Attacks on the SHA-1 hashing algorithm just got a lot more dangerous last week with the discovery of the first-ever “chosen-prefix collision attack,” a more practical version of the SHA-1 collision attack first carried out by Google two years ago.
What this means is that SHA-1 collision attacks can now be carried out with custom inputs, and they’re not just accidental mishaps anymore, allowing attackers to target certain files to duplicate and forge.
SHA-1 collision attacks
The SHA-1 hashing function was theoretically broken in 2005; however, the first successful collision attack in the real world was carried out in 2017.
Two years ago, academics from Google and CWI produced two files that had the same SHA-1 hash, in the world’s first ever SHA-1 collision attack –known as “SHAttered.”
Cryptographers predicted SHA-1 would be broken in a real-world scenario, but the SHAttered research came three years earlier than they expected, and also cost only $110,000 to execute using cloud-rented computing power, far less than what people thought it might cost.

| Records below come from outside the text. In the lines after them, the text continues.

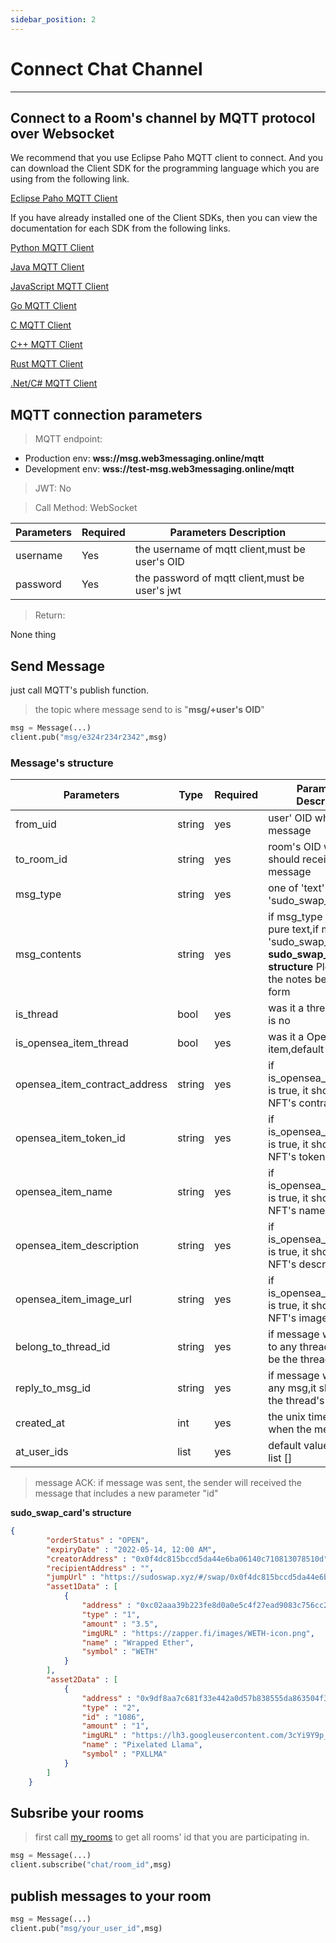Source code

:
 ```yaml
---
sidebar_position: 2
---
```


# Connect Chat Channel
___
## Connect to a Room's channel by MQTT protocol over Websocket

We recommend that you use Eclipse Paho MQTT client to connect. And you can download the Client SDK for the programming language which you are using from the following link.

[Eclipse Paho MQTT Client](https://www.eclipse.org/paho/index.php?page=downloads.php)

If you have already installed one of the Client SDKs, then you can view the documentation for each SDK from the following links.

[Python MQTT Client](https://www.eclipse.org/paho/index.php?page=clients/python/docs/index.php)

[Java MQTT Client](https://www.eclipse.org/paho/index.php?page=clients/java/index.php)

[JavaScript MQTT Client](https://www.eclipse.org/paho/index.php?page=clients/js/index.php)

[Go MQTT Client](https://www.eclipse.org/paho/index.php?page=clients/golang/index.php)

[C MQTT Client](https://www.eclipse.org/paho/index.php?page=clients/c/index.php)

[C++ MQTT Client](https://www.eclipse.org/paho/index.php?page=clients/cpp/index.php)

[Rust MQTT Client](https://www.eclipse.org/paho/index.php?page=clients/rust/index.php)

[.Net/C# MQTT Client](https://www.eclipse.org/paho/index.php?page=clients/dotnet/index.php)

## MQTT connection parameters

> MQTT endpoint:

- Production env:     **wss://msg.web3messaging.online/mqtt**
- Development env:    **wss://test-msg.web3messaging.online/mqtt**


> JWT: No

> Call Method: WebSocket

| Parameters | Required |  Parameters Description|
| ------------- | ------------- |--------|
| username  | Yes  |  the username of mqtt client,must be user's OID  |
| password  | Yes  |  the password of mqtt client,must be user's jwt  |

> Return:

None thing

## Send Message

just call MQTT's publish function.
> the topic where message send to is "**msg/+user's OID**"

```python
msg = Message(...)
client.pub("msg/e324r234r2342",msg)
```


### Message's structure
| Parameters | Type | Required |  Parameters Description|
| ---------|------ | ------------- |--------|
|from_uid|string|yes|user' OID who sent the message|
|to_room_id|string|yes|room's OID which should receivced the message|
|msg_type|string|yes|one of 'text' and 'sudo_swap_card'|
|msg_contents|string|yes|if msg_type is 'text',it is pure text,if msg_type is 'sudo_swap_card',see **sudo_swap_card's structure** Please see the notes below this form |
|is_thread|bool|yes|was it a thread,default is no|
|is_opensea_item_thread|bool|yes|was it a OpenSea item,default is no|
|opensea_item_contract_address|string|yes|if is_opensea_item_thread is true, it should be NFT's contract address|
|opensea_item_token_id|string|yes|if is_opensea_item_thread is true, it should be NFT's token id|
|opensea_item_name|string|yes|if is_opensea_item_thread is true, it should be NFT's name|
|opensea_item_description|string|yes|if is_opensea_item_thread is true, it should be NFT's description|
|opensea_item_image_url|string|yes|if is_opensea_item_thread is true, it should be NFT's image path|
|belong_to_thread_id|string|yes|if message was belong to any thread,it should be the thread's OID |
|reply_to_msg_id|string|yes|if message was reply to any msg,it should be the thread's OID|
|created_at|int|yes|the unix time stamp when the message sent|
|at_user_ids|list|yes|default value is empty list []|

> message ACK: if message was sent, the sender will received the message that includes a new parameter "id"


**sudo_swap_card's structure**

```json
{
		"orderStatus" : "OPEN",
		"expiryDate" : "2022-05-14, 12:00 AM",
		"creatorAddress" : "0x0f4dc815bccd5da44e6ba06140c710813078510d",
		"recipientAddress" : "",
		"jumpUrl" : "https://sudoswap.xyz/#/swap/0x0f4dc815bccd5da44e6ba06140c710813078510d/1",
		"asset1Data" : [
			{
				"address" : "0xc02aaa39b223fe8d0a0e5c4f27ead9083c756cc2",
				"type" : "1",
				"amount" : "3.5",
				"imgURL" : "https://zapper.fi/images/WETH-icon.png",
				"name" : "Wrapped Ether",
				"symbol" : "WETH"
			}
		],
		"asset2Data" : [
			{
				"address" : "0x9df8aa7c681f33e442a0d57b838555da863504f3",
				"type" : "2",
				"id" : "1086",
				"amount" : "1",
				"imgURL" : "https://lh3.googleusercontent.com/3cYi9Y9p_ZEPKsIGcMuCnfZTKP3Q6hPDUfkaVMAZbVKRs88NpdOPCepQFMnKIT22Rh2E2Z8IcAYul4JiPhm12nfv0A0zKCUOz9AB=s250",
				"name" : "Pixelated Llama",
				"symbol" : "PXLLMA"
			}
		]
	}
```


##  Subsribe your rooms
> first call [my_rooms](/docs/Web3MQ-RESTFul-API/Room/get-chat-rooms) to get all rooms' id that you are participating in.

```python
msg = Message(...)
client.subscribe("chat/room_id",msg)
```


##  publish messages to your room


```python
msg = Message(...)
client.pub("msg/your_user_id",msg)
```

SHA-1 chosen-prefix attacks
But last week, a team of academics from France and Singapore has taken the SHAttered research one step further by demonstrating the first-ever SHA-1 “chosen-prefix” collision attack, in a new research paper titled “From Collisions to Chosen-Prefix Collisions – Application to Full SHA-1.”
“Finding a practical collision attack breaks the hash function badly of course, but the actual damage that can be done with such a collision is somewhat limited as the attacker will have little to no control on the actual data that collides,” Thomas Peyrin, one of the researcher told ZDNet via email over the weekend.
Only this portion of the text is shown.